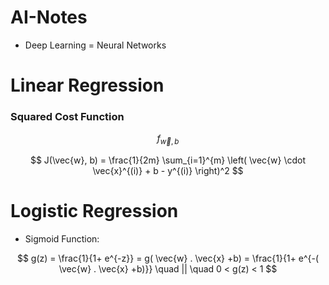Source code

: # AI-Notes

- Deep Learning = Neural Networks

# Linear Regression

### Squared Cost Function

$$
f_{\vec{w}, b}
$$


$$
J(\vec{w}, b) = \frac{1}{2m} \sum_{i=1}^{m} \left( \vec{w} \cdot \vec{x}^{(i)} + b - y^{(i)} \right)^2
$$

# Logistic Regression

- Sigmoid Function:

$$
g(z) = \frac{1}{1+ e^{-z}} = g( \vec{w} . \vec{x} +b) = \frac{1}{1+ e^{-( \vec{w} . \vec{x} +b)}} \quad || \quad 0 < g(z) < 1
$$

TASK STATEMENT
The data must be repeated exactly. Any pictures in it are to be left out.

RESPONSE TO THE EXERCISE
Source code

: # AI-Notes

- Deep Learning = Neural Networks

# Linear Regression

### Squared Cost Function

$$
f_{\vec{w}, b}
$$


$$
J(\vec{w}, b) = \frac{1}{2m} \sum_{i=1}^{m} \left( \vec{w} \cdot \vec{x}^{(i)} + b - y^{(i)} \right)^2
$$

# Logistic Regression

- Sigmoid Function:

$$
g(z) = \frac{1}{1+ e^{-z}} = g( \vec{w} . \vec{x} +b) = \frac{1}{1+ e^{-( \vec{w} . \vec{x} +b)}} \quad || \quad 0 < g(z) < 1
$$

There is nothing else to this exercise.